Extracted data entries
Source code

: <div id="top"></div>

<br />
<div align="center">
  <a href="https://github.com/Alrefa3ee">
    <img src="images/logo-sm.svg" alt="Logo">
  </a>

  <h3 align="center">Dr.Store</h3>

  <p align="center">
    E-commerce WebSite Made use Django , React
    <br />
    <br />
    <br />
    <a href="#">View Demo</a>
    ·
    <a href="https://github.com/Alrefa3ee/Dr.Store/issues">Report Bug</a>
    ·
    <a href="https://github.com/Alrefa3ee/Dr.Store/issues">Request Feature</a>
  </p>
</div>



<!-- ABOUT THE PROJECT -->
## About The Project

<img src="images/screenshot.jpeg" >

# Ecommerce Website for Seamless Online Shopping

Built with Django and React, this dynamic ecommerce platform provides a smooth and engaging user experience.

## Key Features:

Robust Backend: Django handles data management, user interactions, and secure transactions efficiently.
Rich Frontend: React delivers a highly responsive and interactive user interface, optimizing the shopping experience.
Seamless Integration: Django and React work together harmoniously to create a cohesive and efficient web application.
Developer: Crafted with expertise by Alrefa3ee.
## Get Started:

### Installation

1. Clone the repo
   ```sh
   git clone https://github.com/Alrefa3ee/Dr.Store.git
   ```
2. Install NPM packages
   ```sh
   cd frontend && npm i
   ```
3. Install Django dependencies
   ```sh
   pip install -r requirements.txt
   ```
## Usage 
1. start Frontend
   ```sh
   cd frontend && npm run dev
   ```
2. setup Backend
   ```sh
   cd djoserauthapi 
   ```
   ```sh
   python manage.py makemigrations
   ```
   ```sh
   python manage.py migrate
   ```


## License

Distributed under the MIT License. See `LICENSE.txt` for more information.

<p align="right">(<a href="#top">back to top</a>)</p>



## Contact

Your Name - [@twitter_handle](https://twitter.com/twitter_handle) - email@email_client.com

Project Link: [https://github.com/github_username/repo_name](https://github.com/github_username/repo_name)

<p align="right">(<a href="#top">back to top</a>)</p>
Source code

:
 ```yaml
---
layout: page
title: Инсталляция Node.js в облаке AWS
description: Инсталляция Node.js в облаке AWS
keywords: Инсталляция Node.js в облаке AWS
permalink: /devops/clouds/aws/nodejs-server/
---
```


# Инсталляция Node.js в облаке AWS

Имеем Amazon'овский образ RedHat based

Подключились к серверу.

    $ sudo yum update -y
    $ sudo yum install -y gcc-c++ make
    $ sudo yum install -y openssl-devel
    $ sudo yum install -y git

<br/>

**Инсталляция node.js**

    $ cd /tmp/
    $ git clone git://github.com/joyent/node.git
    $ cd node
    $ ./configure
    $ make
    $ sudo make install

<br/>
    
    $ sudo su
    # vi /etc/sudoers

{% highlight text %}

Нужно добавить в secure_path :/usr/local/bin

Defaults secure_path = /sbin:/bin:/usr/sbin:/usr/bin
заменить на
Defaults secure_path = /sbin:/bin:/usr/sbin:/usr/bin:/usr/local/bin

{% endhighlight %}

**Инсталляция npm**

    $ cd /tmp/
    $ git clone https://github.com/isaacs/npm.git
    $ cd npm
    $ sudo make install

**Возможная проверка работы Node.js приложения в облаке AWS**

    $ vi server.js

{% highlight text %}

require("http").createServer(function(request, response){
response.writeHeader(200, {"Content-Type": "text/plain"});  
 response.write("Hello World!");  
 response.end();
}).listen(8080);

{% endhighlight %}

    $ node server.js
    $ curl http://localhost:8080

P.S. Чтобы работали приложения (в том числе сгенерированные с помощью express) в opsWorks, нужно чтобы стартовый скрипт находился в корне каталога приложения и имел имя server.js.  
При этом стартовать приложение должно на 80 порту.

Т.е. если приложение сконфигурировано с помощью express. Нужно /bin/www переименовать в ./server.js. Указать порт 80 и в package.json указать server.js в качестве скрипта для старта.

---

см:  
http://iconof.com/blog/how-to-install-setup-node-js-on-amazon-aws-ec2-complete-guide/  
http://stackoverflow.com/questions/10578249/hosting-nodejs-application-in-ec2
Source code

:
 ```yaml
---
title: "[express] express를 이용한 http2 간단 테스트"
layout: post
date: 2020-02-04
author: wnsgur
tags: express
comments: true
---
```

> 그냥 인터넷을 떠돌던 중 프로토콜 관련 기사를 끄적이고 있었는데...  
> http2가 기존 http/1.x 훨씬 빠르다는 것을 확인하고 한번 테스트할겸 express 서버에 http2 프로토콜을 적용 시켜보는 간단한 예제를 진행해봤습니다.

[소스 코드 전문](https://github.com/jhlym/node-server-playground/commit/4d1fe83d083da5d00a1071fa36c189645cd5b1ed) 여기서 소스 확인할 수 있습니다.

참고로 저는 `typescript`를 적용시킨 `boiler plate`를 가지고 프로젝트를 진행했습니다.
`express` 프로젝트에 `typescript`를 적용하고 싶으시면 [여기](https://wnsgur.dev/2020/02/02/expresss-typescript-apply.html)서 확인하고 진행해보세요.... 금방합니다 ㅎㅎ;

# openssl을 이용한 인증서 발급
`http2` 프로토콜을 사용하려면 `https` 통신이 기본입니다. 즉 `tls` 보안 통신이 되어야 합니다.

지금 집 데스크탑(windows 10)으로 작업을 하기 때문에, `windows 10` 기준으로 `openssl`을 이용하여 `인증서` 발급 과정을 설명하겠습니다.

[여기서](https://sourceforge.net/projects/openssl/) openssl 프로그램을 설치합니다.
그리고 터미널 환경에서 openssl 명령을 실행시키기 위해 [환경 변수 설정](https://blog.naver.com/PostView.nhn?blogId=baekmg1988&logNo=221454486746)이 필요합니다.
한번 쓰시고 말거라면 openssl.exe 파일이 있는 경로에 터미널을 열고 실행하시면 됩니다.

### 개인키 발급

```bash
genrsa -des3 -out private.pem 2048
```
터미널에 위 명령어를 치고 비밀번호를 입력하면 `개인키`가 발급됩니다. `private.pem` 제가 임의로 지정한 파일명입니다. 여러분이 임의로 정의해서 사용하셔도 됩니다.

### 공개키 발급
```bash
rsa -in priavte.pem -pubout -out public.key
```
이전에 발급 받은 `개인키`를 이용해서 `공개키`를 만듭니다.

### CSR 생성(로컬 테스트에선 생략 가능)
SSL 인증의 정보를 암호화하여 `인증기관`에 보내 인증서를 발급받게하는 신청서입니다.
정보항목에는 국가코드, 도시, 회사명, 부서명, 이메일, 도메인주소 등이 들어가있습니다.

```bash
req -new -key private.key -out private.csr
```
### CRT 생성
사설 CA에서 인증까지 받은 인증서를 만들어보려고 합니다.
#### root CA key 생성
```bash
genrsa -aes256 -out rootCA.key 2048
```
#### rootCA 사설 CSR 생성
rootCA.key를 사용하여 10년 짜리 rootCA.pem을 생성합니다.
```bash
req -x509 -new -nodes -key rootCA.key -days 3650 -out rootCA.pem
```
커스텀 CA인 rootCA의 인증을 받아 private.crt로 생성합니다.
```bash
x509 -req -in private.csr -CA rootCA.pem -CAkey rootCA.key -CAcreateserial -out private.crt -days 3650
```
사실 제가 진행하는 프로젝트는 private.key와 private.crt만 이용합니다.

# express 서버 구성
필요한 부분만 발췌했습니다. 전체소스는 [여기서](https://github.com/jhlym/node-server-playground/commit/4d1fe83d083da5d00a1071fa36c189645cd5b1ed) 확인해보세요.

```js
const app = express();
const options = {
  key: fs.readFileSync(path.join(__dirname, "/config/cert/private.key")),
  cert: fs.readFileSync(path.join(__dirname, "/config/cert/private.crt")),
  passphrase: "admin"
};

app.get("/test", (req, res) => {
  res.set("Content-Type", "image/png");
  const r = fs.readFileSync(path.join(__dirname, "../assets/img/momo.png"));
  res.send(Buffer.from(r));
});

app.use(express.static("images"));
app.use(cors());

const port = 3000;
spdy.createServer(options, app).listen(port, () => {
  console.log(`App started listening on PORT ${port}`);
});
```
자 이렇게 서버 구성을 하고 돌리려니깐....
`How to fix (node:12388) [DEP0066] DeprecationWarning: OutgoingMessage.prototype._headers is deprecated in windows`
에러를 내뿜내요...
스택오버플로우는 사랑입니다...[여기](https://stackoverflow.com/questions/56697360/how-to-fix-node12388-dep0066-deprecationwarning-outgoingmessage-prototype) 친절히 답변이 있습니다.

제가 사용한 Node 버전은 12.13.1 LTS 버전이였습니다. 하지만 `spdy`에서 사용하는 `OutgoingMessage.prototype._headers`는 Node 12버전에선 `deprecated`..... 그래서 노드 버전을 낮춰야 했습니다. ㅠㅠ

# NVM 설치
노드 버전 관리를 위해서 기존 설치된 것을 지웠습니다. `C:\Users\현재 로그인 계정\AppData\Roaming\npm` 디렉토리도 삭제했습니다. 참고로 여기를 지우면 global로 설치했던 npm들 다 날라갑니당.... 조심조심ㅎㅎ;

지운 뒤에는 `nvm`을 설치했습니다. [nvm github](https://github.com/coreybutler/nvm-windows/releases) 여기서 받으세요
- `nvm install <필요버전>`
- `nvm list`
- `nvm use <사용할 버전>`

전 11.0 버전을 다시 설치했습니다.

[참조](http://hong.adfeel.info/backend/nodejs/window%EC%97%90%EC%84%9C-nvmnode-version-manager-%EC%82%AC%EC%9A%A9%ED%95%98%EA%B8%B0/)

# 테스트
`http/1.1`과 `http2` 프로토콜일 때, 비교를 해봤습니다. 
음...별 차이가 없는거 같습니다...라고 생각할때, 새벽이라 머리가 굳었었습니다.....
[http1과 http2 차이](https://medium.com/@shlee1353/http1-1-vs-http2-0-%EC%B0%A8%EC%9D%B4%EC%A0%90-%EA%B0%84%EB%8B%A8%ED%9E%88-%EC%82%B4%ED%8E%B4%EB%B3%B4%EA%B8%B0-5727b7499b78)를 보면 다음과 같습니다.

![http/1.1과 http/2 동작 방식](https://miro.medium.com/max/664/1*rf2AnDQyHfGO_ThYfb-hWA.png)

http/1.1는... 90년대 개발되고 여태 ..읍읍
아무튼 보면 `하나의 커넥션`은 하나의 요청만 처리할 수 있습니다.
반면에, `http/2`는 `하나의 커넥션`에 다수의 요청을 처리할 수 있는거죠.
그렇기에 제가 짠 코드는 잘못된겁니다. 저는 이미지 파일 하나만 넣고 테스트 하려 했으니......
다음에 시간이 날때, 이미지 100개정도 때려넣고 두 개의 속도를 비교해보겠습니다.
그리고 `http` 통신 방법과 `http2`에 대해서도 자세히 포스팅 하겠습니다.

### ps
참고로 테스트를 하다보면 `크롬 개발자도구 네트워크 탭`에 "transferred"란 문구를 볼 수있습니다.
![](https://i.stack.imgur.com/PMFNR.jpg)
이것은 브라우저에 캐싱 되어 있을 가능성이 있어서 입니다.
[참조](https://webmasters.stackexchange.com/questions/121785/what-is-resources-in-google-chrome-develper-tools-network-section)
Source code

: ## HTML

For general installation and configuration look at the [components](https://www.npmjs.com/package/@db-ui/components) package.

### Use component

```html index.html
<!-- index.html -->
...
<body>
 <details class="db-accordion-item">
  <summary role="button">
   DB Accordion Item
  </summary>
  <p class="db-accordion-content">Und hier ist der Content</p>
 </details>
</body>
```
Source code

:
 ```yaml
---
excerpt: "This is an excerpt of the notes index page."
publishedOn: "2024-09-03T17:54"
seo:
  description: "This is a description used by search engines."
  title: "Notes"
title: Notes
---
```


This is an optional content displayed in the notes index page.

* **TASK INSTRUCTIONS**
List all lines from the entries that include the word "description".

* **SOLVED EXERCISE**
description: Инсталляция Node.js в облаке AWS
  description: "This is a description used by search engines."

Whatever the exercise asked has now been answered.